But we believe there’s an even bigger opportunity for companies to be the life of the party, when they match their marketing with the right kind of party.  After all, you wouldn’t promote chewing tobacco at a wine and cheese party, or retirement communities at a rave, would you?

Party in a pigpen
So why should Tide detergent restrict itself to tennis superstar promotion, when it can go where it’s really needed? Tide can party hearty at down and dirty Mudfest events in Louisiana, Missouri, Texas, Florida and more.  Both participants and spectators are perfect prospects for Tide, and it’s the ideal showcase for the Tide Mobile Laundry truck.mudfest

Party with pride
For McCormick Spices, forecasting flavor trends is marketing that preaches only to the foodie choir.
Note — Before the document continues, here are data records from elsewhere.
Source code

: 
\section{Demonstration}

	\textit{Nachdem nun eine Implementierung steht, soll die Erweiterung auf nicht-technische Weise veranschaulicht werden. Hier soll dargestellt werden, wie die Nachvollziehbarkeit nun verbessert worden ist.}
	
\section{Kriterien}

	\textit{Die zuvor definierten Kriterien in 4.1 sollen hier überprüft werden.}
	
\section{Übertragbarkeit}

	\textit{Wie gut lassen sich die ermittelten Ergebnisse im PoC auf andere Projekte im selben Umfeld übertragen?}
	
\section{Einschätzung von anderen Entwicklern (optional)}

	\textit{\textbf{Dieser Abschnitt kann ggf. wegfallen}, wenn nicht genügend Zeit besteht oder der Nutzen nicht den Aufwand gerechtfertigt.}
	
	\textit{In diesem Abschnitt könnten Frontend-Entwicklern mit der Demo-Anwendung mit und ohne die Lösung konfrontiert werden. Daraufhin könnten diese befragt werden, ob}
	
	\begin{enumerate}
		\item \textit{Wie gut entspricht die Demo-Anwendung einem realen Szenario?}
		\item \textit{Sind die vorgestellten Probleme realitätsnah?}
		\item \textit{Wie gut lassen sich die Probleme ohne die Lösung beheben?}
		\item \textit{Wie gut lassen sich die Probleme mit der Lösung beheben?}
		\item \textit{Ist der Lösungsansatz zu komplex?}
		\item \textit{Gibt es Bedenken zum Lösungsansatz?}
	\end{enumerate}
The people who really need McCormick are the cooks and the diners at the West Virginia Roadkill Cookoff. McCormick can party with pride, because they’ll be continuing a long historical trend: The Spice Trade was driven by the need to disguise the taste of spoiled food.roadkill

Companies can also create their own parties, especially if they’re marketing products that even satisfied customers are unlikely to recommend to their friends.

Provocative parties
One example that comes to mind is condoms. The Trojan brand’s recent advertising campaign has been pretty suggestive, but it’s difficult to turn that kind of attention into action. Even in our supposedly sexually-liberated times, guys’ locker room talk rarely turns to a detailed comparison of condom performance. But party marketing is the ideal opportunity for sampling. Should the parties be coed? Should the samples actually be “test driven” at the party, or just distributed there? We’ll leave that up to the condom company that pioneers this kind of party.
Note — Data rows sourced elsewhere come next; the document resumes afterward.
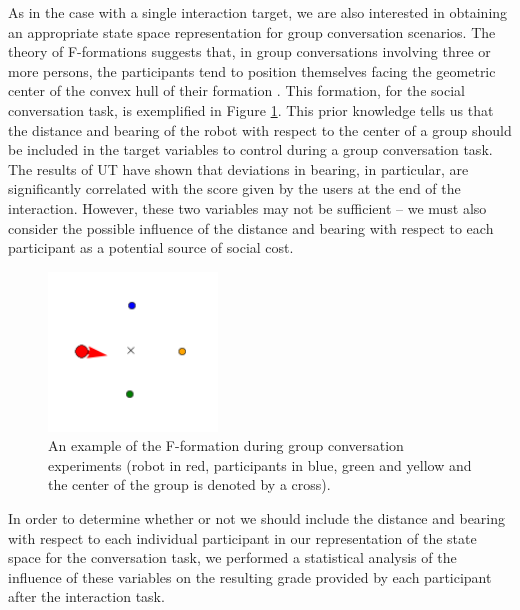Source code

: \documentclass[a4paper,11pt]{report}
\begin{document}
As in the case with a single interaction target, we are also interested in obtaining an appropriate state space representation for group conversation scenarios. The theory of F-formations suggests that, in group conversations involving three or more persons, the participants tend to position themselves facing the geometric center of the convex hull of their formation \cite{kendon1990conducting}. This formation, for the social conversation task, is exemplified in Figure \ref{fig:F-formation_experiment}. This prior knowledge tells us that the distance and bearing of the robot with respect to the center of a group should be included in the target variables to control during a group conversation task. The results of UT have shown that deviations in bearing, in particular, are significantly correlated with the score given by the users at the end of the interaction. However, these two variables may not be sufficient -- we must also consider the possible influence of the distance and bearing with respect to each participant as a potential source of social cost.

\begin{figure}
    \centering
    \includegraphics[width=0.4\textwidth]{figures/o-space_twente_data.png}
    \caption{An example of the F-formation during group conversation experiments (robot in red, participants in blue, green and yellow and the center of the group is denoted by a cross).}
    	\label{fig:F-formation_experiment}
\end{figure} 

In order to determine whether or not we should include the distance and bearing with respect to each individual participant in our representation of the state space for the conversation task, we performed a statistical analysis of the influence of these variables on the resulting grade provided by each participant after the interaction task.
\end{document}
Hold a “party’s over” party
Another example of party-partial product categories is caskets. Brands like Batesville experience an insurmountable barrier to word-of-mouth advertising success, because even their most satisfied customers have nothing to say. Up until now the big news in casket marketing has been free next day delivery, and distribution at Walmart. But now casket marketers can invite Major League Baseball fans to game night parties, where they can try on a casket with their favorite team’s logo. Party marketing puts the “fun” into “funeral.”

Just when a marketing technique seems old, worn out and irrelevant, it comes creeping back in a new disguise.  If the lingering Tupperware association still bothers you, think of party marketing as social media marketing, with the “social” part being accomplished the old-fashioned way: Real flesh people interacting face to face.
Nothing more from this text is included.